| Exercise instructions |
Among the entries below, count the lines that contain the word "company". Write down only the total.
++++ Dataset
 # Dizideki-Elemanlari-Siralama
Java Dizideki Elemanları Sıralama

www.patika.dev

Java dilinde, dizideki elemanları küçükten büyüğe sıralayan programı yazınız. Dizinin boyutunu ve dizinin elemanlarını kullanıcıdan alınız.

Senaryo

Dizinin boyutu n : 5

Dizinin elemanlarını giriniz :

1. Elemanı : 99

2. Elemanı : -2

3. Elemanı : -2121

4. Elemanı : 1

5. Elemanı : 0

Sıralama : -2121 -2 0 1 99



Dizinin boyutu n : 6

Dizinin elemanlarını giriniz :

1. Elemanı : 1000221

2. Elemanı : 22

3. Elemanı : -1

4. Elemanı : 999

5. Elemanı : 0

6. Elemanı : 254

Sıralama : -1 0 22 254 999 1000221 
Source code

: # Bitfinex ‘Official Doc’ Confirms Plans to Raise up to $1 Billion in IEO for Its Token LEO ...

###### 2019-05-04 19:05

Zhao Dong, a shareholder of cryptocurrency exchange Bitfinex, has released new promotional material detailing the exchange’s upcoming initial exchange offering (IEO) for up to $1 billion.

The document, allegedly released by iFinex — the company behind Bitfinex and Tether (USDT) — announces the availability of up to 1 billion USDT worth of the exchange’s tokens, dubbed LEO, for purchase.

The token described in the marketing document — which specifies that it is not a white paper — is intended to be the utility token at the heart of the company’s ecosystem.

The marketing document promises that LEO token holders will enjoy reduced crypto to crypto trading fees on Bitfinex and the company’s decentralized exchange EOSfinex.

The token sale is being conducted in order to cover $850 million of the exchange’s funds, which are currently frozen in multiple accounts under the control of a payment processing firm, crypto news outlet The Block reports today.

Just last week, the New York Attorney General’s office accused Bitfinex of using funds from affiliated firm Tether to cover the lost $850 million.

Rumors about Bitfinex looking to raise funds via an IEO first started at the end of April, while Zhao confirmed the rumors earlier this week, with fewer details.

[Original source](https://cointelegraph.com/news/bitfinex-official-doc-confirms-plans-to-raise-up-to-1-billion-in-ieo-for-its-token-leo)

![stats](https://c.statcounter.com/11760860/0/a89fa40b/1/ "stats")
++++++++
| Output of the task |
3